I am interested in the steps toward creating the sublime.  I am not interested whatsoever in plot points, character growth, or any of the other million things that so many critics and creators have decided is important in this day and age.  That I am ever interested in those things—is the way they can work in service of the creation of the sublime.

I don’t care particularly about who does what in Tarkovsky’s Mirror.  Only that magical feeling you get as you move through that wooden house and see that house on fire, as if in a dream.

I feel that Crepax, particularly in Bianca creates rhythms that are important in this direction.  Getting to finally read Bianca in English I am convinced more than ever of Crepax’s utility in this direction.
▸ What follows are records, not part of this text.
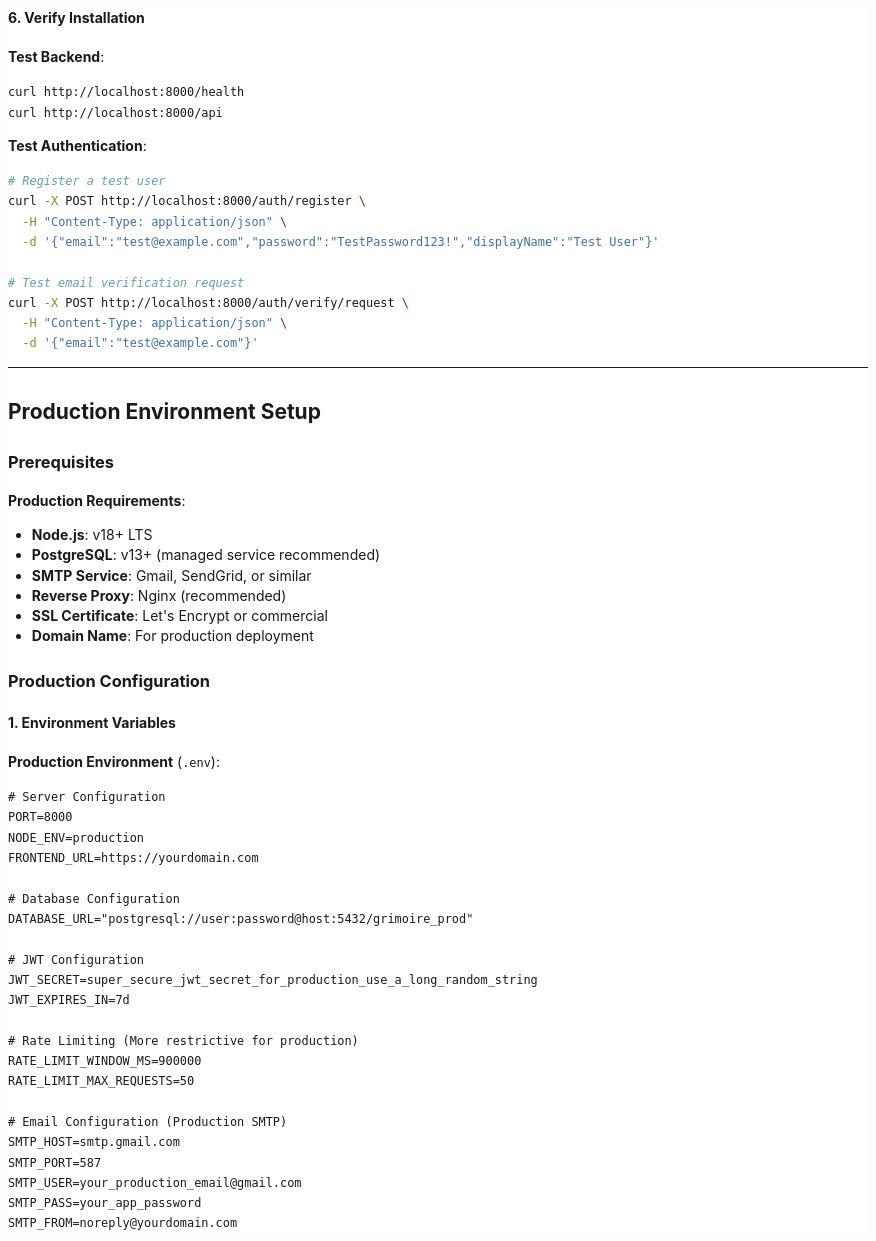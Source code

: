 #### 6. Verify Installation

**Test Backend**:
```bash
curl http://localhost:8000/health
curl http://localhost:8000/api
```

**Test Authentication**:
```bash
# Register a test user
curl -X POST http://localhost:8000/auth/register \
  -H "Content-Type: application/json" \
  -d '{"email":"test@example.com","password":"TestPassword123!","displayName":"Test User"}'

# Test email verification request
curl -X POST http://localhost:8000/auth/verify/request \
  -H "Content-Type: application/json" \
  -d '{"email":"test@example.com"}'
```

---

## Production Environment Setup

### Prerequisites

**Production Requirements**:
- **Node.js**: v18+ LTS
- **PostgreSQL**: v13+ (managed service recommended)
- **SMTP Service**: Gmail, SendGrid, or similar
- **Reverse Proxy**: Nginx (recommended)
- **SSL Certificate**: Let's Encrypt or commercial
- **Domain Name**: For production deployment

### Production Configuration

#### 1. Environment Variables

**Production Environment** (`.env`):
```env
# Server Configuration
PORT=8000
NODE_ENV=production
FRONTEND_URL=https://yourdomain.com

# Database Configuration
DATABASE_URL="postgresql://user:password@host:5432/grimoire_prod"

# JWT Configuration
JWT_SECRET=super_secure_jwt_secret_for_production_use_a_long_random_string
JWT_EXPIRES_IN=7d

# Rate Limiting (More restrictive for production)
RATE_LIMIT_WINDOW_MS=900000
RATE_LIMIT_MAX_REQUESTS=50

# Email Configuration (Production SMTP)
SMTP_HOST=smtp.gmail.com
SMTP_PORT=587
SMTP_USER=your_production_email@gmail.com
SMTP_PASS=your_app_password
SMTP_FROM=noreply@yourdomain.com
```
The above page is from Bianca.

3.

“What I like about ‘Bianca’ is the unrealistic structure I have given her stories.  Compared to Valentina, whose adventures belong to a particular reality(so real she even has an identity card), I had fun making Bianca a completely free character.  She has no profession; she could perhaps, be a student.  I created her to give myself a little more freedom[…] The structure of the Bianca stories is not homogenous, there is no real beginning and no real end.  Without ever intending it, it eventually became a big book.  I just made image after image, put them one after another, and all of a sudden I had some two hundred pages”~ Guido Crepax on Bianca

(Paolo Caneppele and Gunter Krenn. Three Women: Bianca, Emmanuelle, Venus in Furs. Emmanuelle, Bianca, and Venus in Furs. By Guido Crepax.Germany: Evergreen Press, 2000. Print)

This probably speaks a lot to my adoration of the Bianca stories—because they are the primacy of the image and the sequence.  And it is in these stories that I think Crepax is at his best—because I think that at his core, that is what he is best at conveying his passion for.  His strengths in rhythm, paneling, and form are most allowed to run around to their logical endpoints in Bianca—where in other works, he is perhaps constrained somewhat.  I find that when I read Valentina, that is my criticism of it—that in some ways, she participates in adventures—that I am not really that certain matter—but because of the rigidity of that world, there is a linearity that in parts of Valentina she has to adhere to.  Now that is not always the case.  There are sections of Valentina that are very much like Bianca in how they transition seamlessly through different narrative tracks.